I grew up in Dayton, Ohio and attended Catholic elementary school, high school, and college. I have always liked mathematics and was completely hooked when I was shown a one-sided Mobius strip in the second grade. After graduating from the University of Dayton, I went to Ann Arbor, Michigan to earn a Ph.D. in mathematics from the University of Michigan (although I remained a Buckeye fan). After a postdoctoral appointment at the University of Oklahoma (still a Buckeye fan), I moved to Erie to join the Mathematics Department at Gannon.

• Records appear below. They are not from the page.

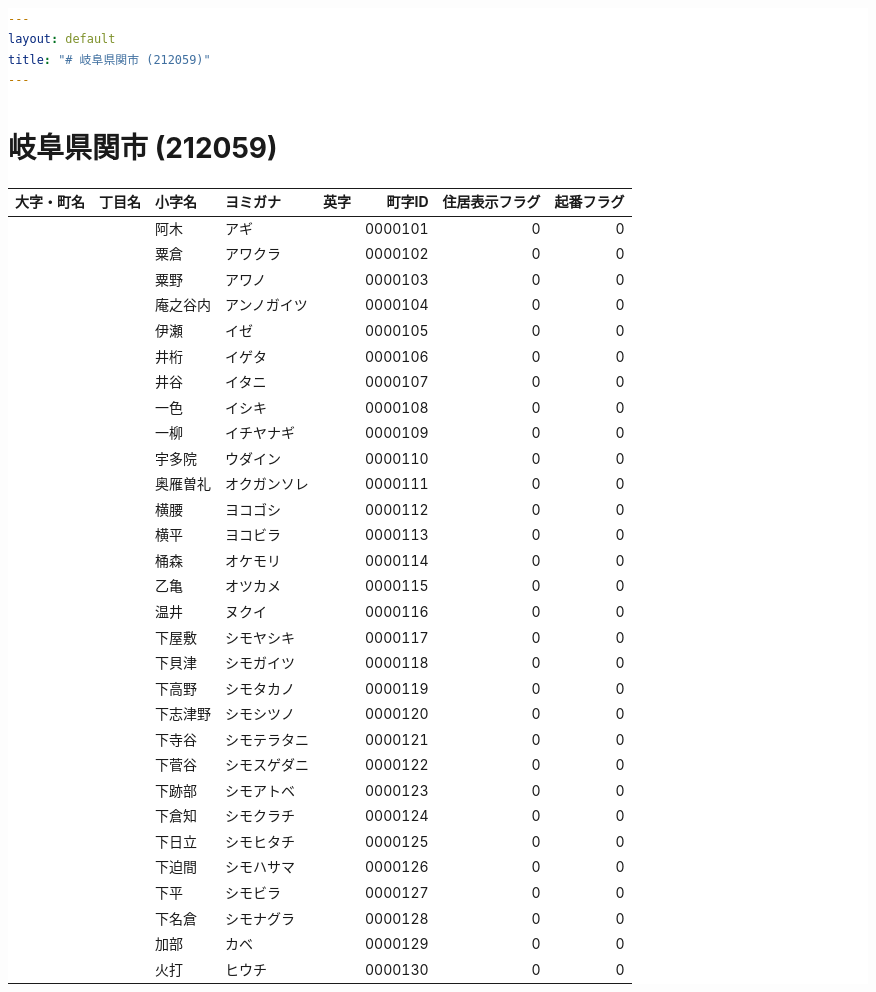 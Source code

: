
 ```yaml
---
layout: default
title: "# 岐阜県関市 (212059)"
---
```


# 岐阜県関市 (212059)

| 大字・町名 | 丁目名 | 小字名 | ヨミガナ | 英字 | 町字ID | 住居表示フラグ | 起番フラグ |
|:--------|:------|:------|:-----------------|:---------------------|--------:|----------:|--------:|
|  |  | 阿木 | アギ |  | 0000101 | 0 | 0 |
|  |  | 粟倉 | アワクラ |  | 0000102 | 0 | 0 |
|  |  | 粟野 | アワノ |  | 0000103 | 0 | 0 |
|  |  | 庵之谷内 | アンノガイツ |  | 0000104 | 0 | 0 |
|  |  | 伊瀬 | イゼ |  | 0000105 | 0 | 0 |
|  |  | 井桁 | イゲタ |  | 0000106 | 0 | 0 |
|  |  | 井谷 | イタニ |  | 0000107 | 0 | 0 |
|  |  | 一色 | イシキ |  | 0000108 | 0 | 0 |
|  |  | 一柳 | イチヤナギ |  | 0000109 | 0 | 0 |
|  |  | 宇多院 | ウダイン |  | 0000110 | 0 | 0 |
|  |  | 奥雁曽礼 | オクガンソレ |  | 0000111 | 0 | 0 |
|  |  | 横腰 | ヨコゴシ |  | 0000112 | 0 | 0 |
|  |  | 横平 | ヨコビラ |  | 0000113 | 0 | 0 |
|  |  | 桶森 | オケモリ |  | 0000114 | 0 | 0 |
|  |  | 乙亀 | オツカメ |  | 0000115 | 0 | 0 |
|  |  | 温井 | ヌクイ |  | 0000116 | 0 | 0 |
|  |  | 下屋敷 | シモヤシキ |  | 0000117 | 0 | 0 |
|  |  | 下貝津 | シモガイツ |  | 0000118 | 0 | 0 |
|  |  | 下高野 | シモタカノ |  | 0000119 | 0 | 0 |
|  |  | 下志津野 | シモシツノ |  | 0000120 | 0 | 0 |
|  |  | 下寺谷 | シモテラタニ |  | 0000121 | 0 | 0 |
|  |  | 下菅谷 | シモスゲダニ |  | 0000122 | 0 | 0 |
|  |  | 下跡部 | シモアトベ |  | 0000123 | 0 | 0 |
|  |  | 下倉知 | シモクラチ |  | 0000124 | 0 | 0 |
|  |  | 下日立 | シモヒタチ |  | 0000125 | 0 | 0 |
|  |  | 下迫間 | シモハサマ |  | 0000126 | 0 | 0 |
|  |  | 下平 | シモビラ |  | 0000127 | 0 | 0 |
|  |  | 下名倉 | シモナグラ |  | 0000128 | 0 | 0 |
|  |  | 加部 | カベ |  | 0000129 | 0 | 0 |
|  |  | 火打 | ヒウチ |  | 0000130 | 0 | 0 |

I am married and have four children. My wife also graduated from the University of Dayton and earned a Ph.D. in organic chemistry from the University of Michigan. She has now chosen to devote her life to a full-time career raising and home-schooling our children.
My research interests lie in the field of commutative algebra, specifically tight closure theory, characteristic p methods, and big Cohen-Macaulay algebras and modules.

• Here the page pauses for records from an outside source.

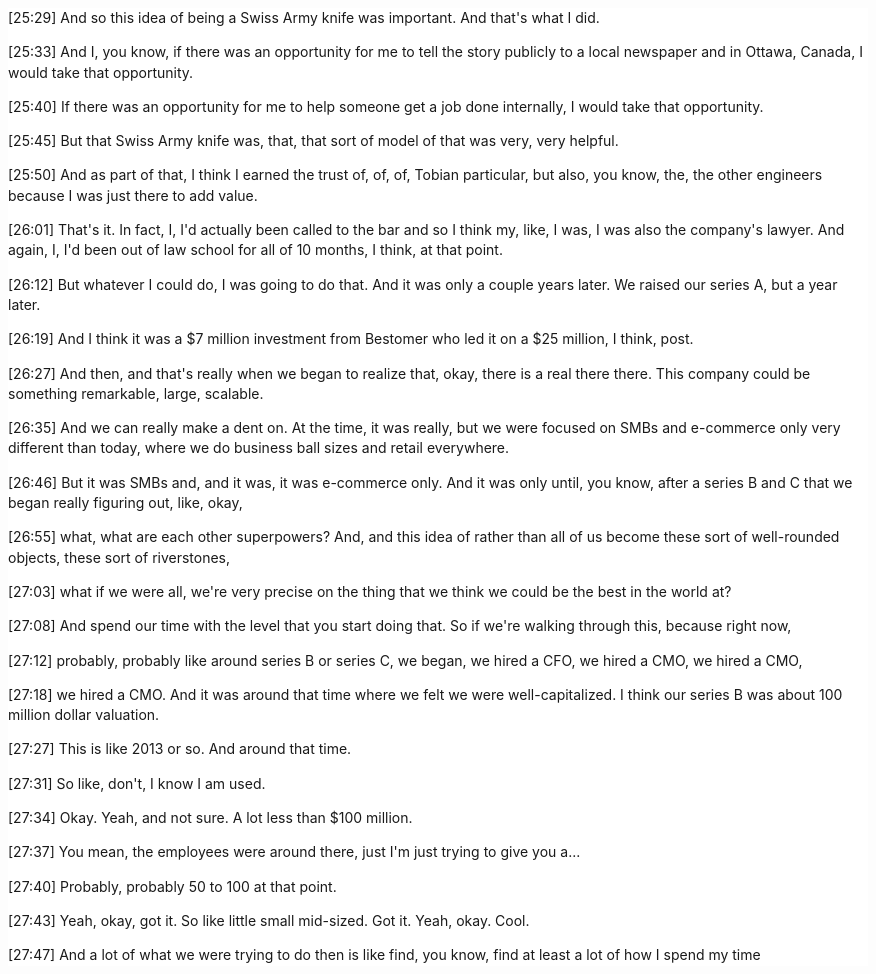 [25:29] And so this idea of being a Swiss Army knife was important. And that's what I did.

[25:33] And I, you know, if there was an opportunity for me to tell the story publicly to a local newspaper and in Ottawa, Canada, I would take that opportunity.

[25:40] If there was an opportunity for me to help someone get a job done internally, I would take that opportunity.

[25:45] But that Swiss Army knife was, that, that sort of model of that was very, very helpful.

[25:50] And as part of that, I think I earned the trust of, of, of, Tobian particular, but also, you know, the, the other engineers because I was just there to add value.

[26:01] That's it. In fact, I, I'd actually been called to the bar and so I think my, like, I was, I was also the company's lawyer. And again, I, I'd been out of law school for all of 10 months, I think, at that point.

[26:12] But whatever I could do, I was going to do that. And it was only a couple years later. We raised our series A, but a year later.

[26:19] And I think it was a $7 million investment from Bestomer who led it on a $25 million, I think, post.

[26:27] And then, and that's really when we began to realize that, okay, there is a real there there. This company could be something remarkable, large, scalable.

[26:35] And we can really make a dent on. At the time, it was really, but we were focused on SMBs and e-commerce only very different than today, where we do business ball sizes and retail everywhere.

[26:46] But it was SMBs and, and it was, it was e-commerce only. And it was only until, you know, after a series B and C that we began really figuring out, like, okay,

[26:55] what, what are each other superpowers? And, and this idea of rather than all of us become these sort of well-rounded objects, these sort of riverstones,

[27:03] what if we were all, we're very precise on the thing that we think we could be the best in the world at?

[27:08] And spend our time with the level that you start doing that. So if we're walking through this, because right now,

[27:12] probably, probably like around series B or series C, we began, we hired a CFO, we hired a CMO, we hired a CMO,

[27:18] we hired a CMO. And it was around that time where we felt we were well-capitalized. I think our series B was about 100 million dollar valuation.

[27:27] This is like 2013 or so. And around that time.

[27:31] So like, don't, I know I am used.

[27:34] Okay. Yeah, and not sure. A lot less than $100 million.

[27:37] You mean, the employees were around there, just I'm just trying to give you a...

[27:40] Probably, probably 50 to 100 at that point.

[27:43] Yeah, okay, got it. So like little small mid-sized. Got it. Yeah, okay. Cool.

[27:47] And a lot of what we were trying to do then is like find, you know, find at least a lot of how I spend my time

I study generalized number systems (called “rings”) that behave like the integers or real numbers in many ways but can also behave quite differently. Such systems arise when one studies solutions to systems of equations. I am particularly interested in rings where a fixed number (usually prime) is set equal to 0. (Imagine how 24 = 0 in a 24-hour clock.) Rings also possess geometric information, just as the solutions to y=x^2 can be thought of as a parabola in the plane. Moving back and forth between the algebra and geometry involved can often help one understand both areas better.
I have recently become interested in the history of how algebra has been taught in high school in the United States.